According to the company, validation testing of the integration for caching of large datasets and data availability for NVIDIA GPU processing showed 2x faster acceleration for a data analytics and business intelligence workload. At the same time, NVIDIA GPU clusters with Alluxio demonstrated 70% better return on investment (ROI) compared to CPU clusters.
The integration offers data locality for I/O acceleration: Alluxio manages local storage resources on the GPU cluster and provides a high performance distributed cache to accelerate data access from a remote storage cluster.

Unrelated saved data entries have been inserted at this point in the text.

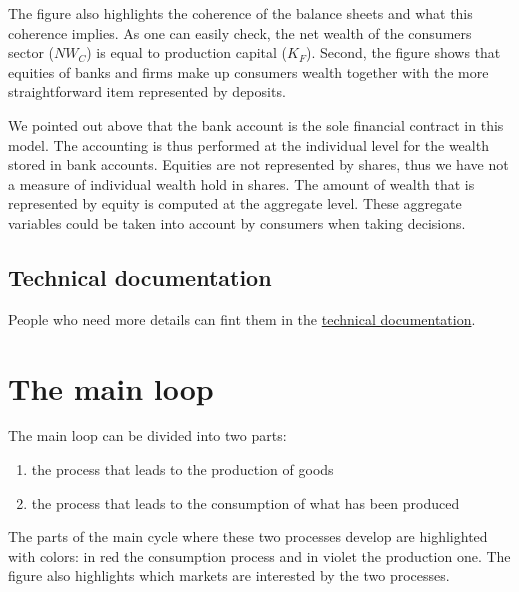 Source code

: \documentclass{book}
\newcommand{\doclocation}{file:///Users/giulioni/Documents/workspace/gabriele/docs}
\begin{document}
The figure also highlights the coherence of the balance sheets and what this coherence implies. As one can easily check, the net wealth of the consumers sector ($NW_C$) is equal to production capital ($K_F$). Second, the figure shows that equities of banks and firms make up consumers wealth together with the more straightforward item represented by deposits. 

We pointed out above that the bank account is the sole financial contract in this model. The accounting is thus performed at the individual level for the wealth stored in bank accounts. Equities are not represented by shares, thus we have not a measure of individual wealth hold in shares. The amount of wealth that is represented by equity is computed at the aggregate level. These aggregate variables could be taken into account by consumers when taking decisions.   

\subsection{Technical documentation}

People who need more details can fint them in the \href{\doclocation/index_initialization.html}{technical documentation}.

\newpage
\section{The main loop}\label{sec:mainloop}
The main loop can be divided into two parts:
\begin{enumerate}
	\item the process that leads to the production of goods
	\item the process that leads to the consumption of what has been produced
\end{enumerate}
The parts of the main cycle where these two processes develop are highlighted with colors: in red the consumption process and in violet the production one. The figure also highlights which markets are interested by the two processes.
\end{document}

To use RAPIDS on GPU enabled clusters and Alluxio for storage access, no code changes are required. This makes adoption of the solution pain free for customers looking to migrate from their existing software stack.
Moreover, multiple data access APIs are supported to enable the use of the most appropriate processing framework for each step of the data pipeline. The distributed cache is shared to allow for high performance even when data moves from one framework to another.
RAPIDS Accelerator for Apache Spark 3.0 with Alluxio Data Orchestration Platform integration is now available.